Solved: Problems with CONTENT_HEX in SO_DOCUMENT_READ_API1

alejandro_bindi · ‎2013 May 30

I developed a program which uses GOS attachments list to allow attachment of files. In a subsequent step, those attachments must be read and processed. So, I read the file contents using (according to note 927407) class CL_BINARY_RELATION and afterwards function module SO_DOCUMENT_READ_API1.

The problem is that when processing those contents, files end up damaged. It happens particularily with DOCX / PPTX / XLSX files (newer office formats).

If I download (using GUI_DOWNLOAD) or email (using CL_DOCUMENT_BCS->ADD_ATTACHMENT) those files, upon opening the corresponding office applications warn that the file is damaged, and repair it.

Comparing CONTENT_HEX with the DATA_TAB from GUI_UPLOAD of the same file (DIFF tool in debugger), I've narrowed the difference to the last bytes of the table. On GUI_UPLOAD one (undamaged file), the end is "0000000000...", while the one returned by SO_DOCUMENT_READ_API1 is "0202020202..."

I've seen that inside SO_DOCUMENT_READ_API1, the hex content is filled up using the text content, by function module SO_SOLITAB_TO_SOLIXTAB.

I've tried to work around this by converting myself instead using CL_BCS_CONVERT=>SOLI_TO_SOLIX, but the same happens.

I've run out of ideas and found no SMP note on this so if anyone else had the same problem, please help.

Thanks

alejandro_bindi · ‎2013 May 30

SOLVED: The problem actually was the size calculation.

On GUI_DOWNLOAD, I was calculating wrongly myself.

On CL_DOCUMENT_BCS->ADD_ATTACHMENT, the standard method called COUNT_DOC_SIZE is wrong!

The solution is to always use DOCUMENT_DATA-DOC_SIZE returned by SO_DOCUMENT_READ_API1, instead of calculating. Of course, COUNT_DOC_SIZE should be corrected, but I found no note.

alejandro_bindi · ‎2013 May 30

SOLVED: The problem actually was the size calculation.

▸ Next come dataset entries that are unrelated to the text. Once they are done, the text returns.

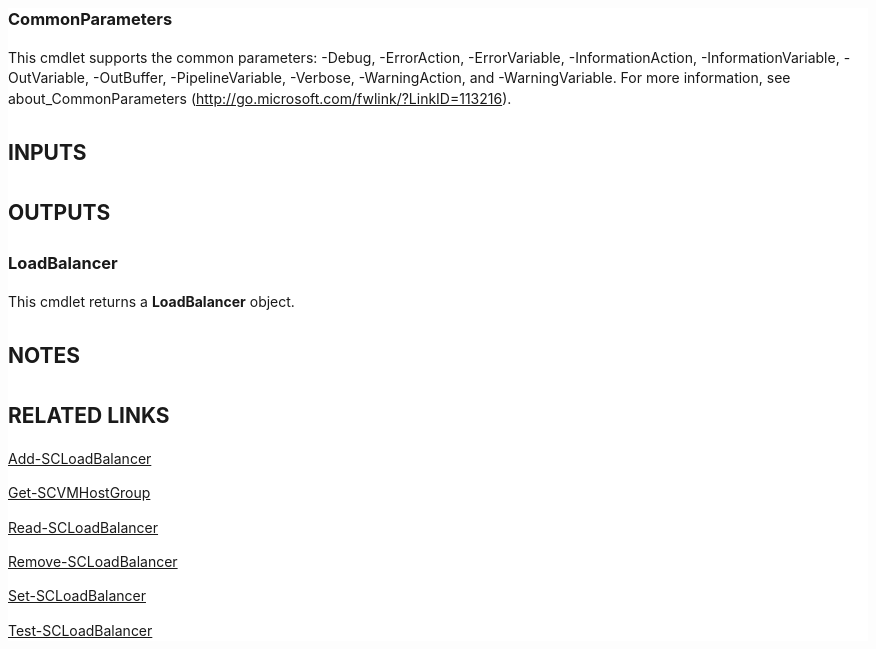 ### CommonParameters
This cmdlet supports the common parameters: -Debug, -ErrorAction, -ErrorVariable, -InformationAction, -InformationVariable, -OutVariable, -OutBuffer, -PipelineVariable, -Verbose, -WarningAction, and -WarningVariable. For more information, see about_CommonParameters (http://go.microsoft.com/fwlink/?LinkID=113216).

## INPUTS

## OUTPUTS

### LoadBalancer
This cmdlet returns a **LoadBalancer** object.

## NOTES

## RELATED LINKS

[Add-SCLoadBalancer](xref:SystemCenter2016/VirtualMachineManager/v1/Add-SCLoadBalancer.md)

[Get-SCVMHostGroup](xref:SystemCenter2016/VirtualMachineManager/v1/Get-SCVMHostGroup.md)

[Read-SCLoadBalancer](xref:SystemCenter2016/VirtualMachineManager/v1/Read-SCLoadBalancer.md)

[Remove-SCLoadBalancer](xref:SystemCenter2016/VirtualMachineManager/v1/Remove-SCLoadBalancer.md)

[Set-SCLoadBalancer](xref:SystemCenter2016/VirtualMachineManager/v1/Set-SCLoadBalancer.md)

[Test-SCLoadBalancer](xref:SystemCenter2016/VirtualMachineManager/v1/Test-SCLoadBalancer.md)

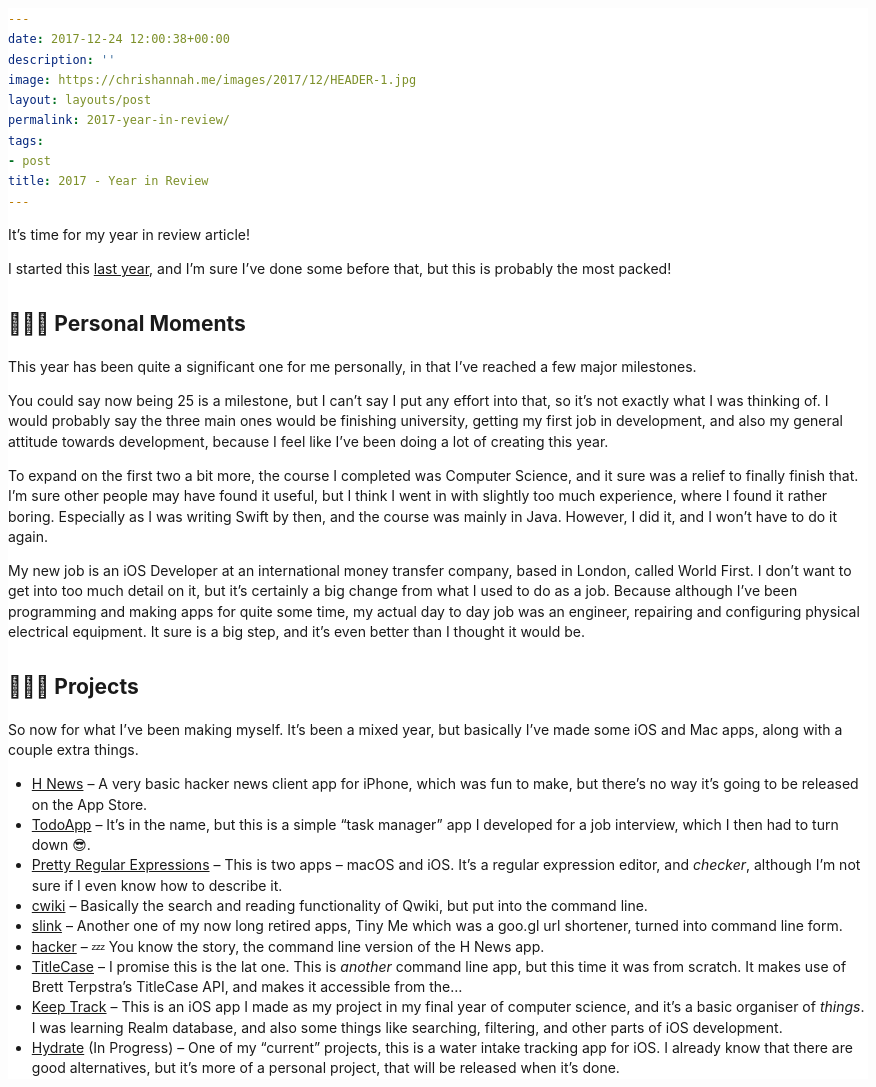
 ```yaml
---
date: 2017-12-24 12:00:38+00:00
description: ''
image: https://chrishannah.me/images/2017/12/HEADER-1.jpg
layout: layouts/post
permalink: 2017-year-in-review/
tags:
- post
title: 2017 - Year in Review
---
```


<p>It’s time for my year in review article!</p>
<p>I started this <a href="https://chrishannah.me/2016/">last year</a>, and I’m sure I’ve done some before that, but this is probably the most packed!</p>
<p></p>
<h2>🙋🏻‍♂️ Personal Moments</h2>
<p>This year has been quite a significant one for me personally, in that I’ve reached a few major milestones.</p>
<p>You could say now being 25 is a milestone, but I can’t say I put any effort into that, so it’s not exactly what I was thinking of. I would probably say the three main ones would be finishing university, getting my first job in development, and also my general attitude towards development, because I feel like I’ve been doing a lot of creating this year.</p>
<p>To expand on the first two a bit more, the course I completed was Computer Science, and it sure was a relief to finally finish that. I’m sure other people may have found it useful, but I think I went in with slightly too much experience, where I found it rather boring. Especially as I was writing Swift by then, and the course was mainly in Java. However, I did it, and I won’t have to do it again.</p>
<p>My new job is an iOS Developer at an international money transfer company, based in London, called World First. I don’t want to get into too much detail on it, but it’s certainly a big change from what I used to do as a job. Because although I’ve been programming and making apps for quite some time, my actual day to day job was an engineer, repairing and configuring physical electrical equipment. It sure is a big step, and it’s even better than I thought it would be.</p>
<h2>👨🏻‍💻 Projects</h2>
<p>So now for what I’ve been making myself. It’s been a mixed year, but basically I’ve made some iOS and Mac apps, along with a couple extra things.</p>
<ul>
<li><a href="https://github.com/chrishannah/H-News">H News</a> &#8211; A very basic hacker news client app for iPhone, which was fun to make, but there’s no way it’s going to be released on the App Store.</li>
<li><a href="https://github.com/chrishannah/TodoApp/blob/master/README.md">TodoApp</a> &#8211; It’s in the name, but this is a simple “task manager” app I developed for a job interview, which I then had to turn down 😎.</li>
<li><a href="https://chrishannah.me/Pretty/">Pretty Regular Expressions</a> &#8211; This is two apps &#8211; macOS and iOS. It’s a regular expression editor, and <em>checker</em>, although I’m not sure if I even know how to describe it.</li>
<li><a href="https://github.com/chrishannah/cwiki">cwiki</a> &#8211; Basically the search and reading functionality of Qwiki, but put into the command line.</li>
<li><a href="https://github.com/chrishannah/slink">slink</a> &#8211; Another one of my now long retired apps, Tiny Me which was a goo.gl url shortener, turned into command line form.</li>
<li><a href="https://github.com/chrishannah/hacker">hacker</a> &#8211; 💤 You know the story, the command line version of the H News app.</li>
<li><a href="https://github.com/chrishannah/TitleCase">TitleCase</a> &#8211; I promise this is the lat one. This is <em>another</em> command line app, but this time it was from scratch. It makes use of Brett Terpstra’s TitleCase API, and makes it accessible from the…</li>
<li><a href="https://chrishannah.me/keep-track/">Keep Track</a> &#8211; This is an iOS app I made as my project in my final year of computer science, and it’s a basic organiser of <em>things</em>. I was learning Realm database, and also some things like searching, filtering, and other parts of iOS development.</li>
<li><a href="https://chrishannah.me/hydrate/">Hydrate</a> (In Progress) &#8211; One of my “current” projects, this is a water intake tracking app for iOS. I already know that there are good alternatives, but it’s more of a personal project, that will be released when it’s done.</li>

On GUI_DOWNLOAD, I was calculating wrongly myself.

On CL_DOCUMENT_BCS->ADD_ATTACHMENT, the standard method called COUNT_DOC_SIZE is wrong!

The solution is to always use DOCUMENT_DATA-DOC_SIZE returned by SO_DOCUMENT_READ_API1, instead of calculating. Of course, COUNT_DOC_SIZE should be corrected, but I found no note.

Former Member · ‎2015 Mar 19

Hi Alejandro

With refrence to your post regarding conversion error issues while reading docx/pptx/xlsx files using SO_DOCUMENT_READ_API1 , could you elaborate on the solution you found for the same.

I too am facing the same issue, while reading the content in docx file attached to Purchase requisition (ME53N) attachment list.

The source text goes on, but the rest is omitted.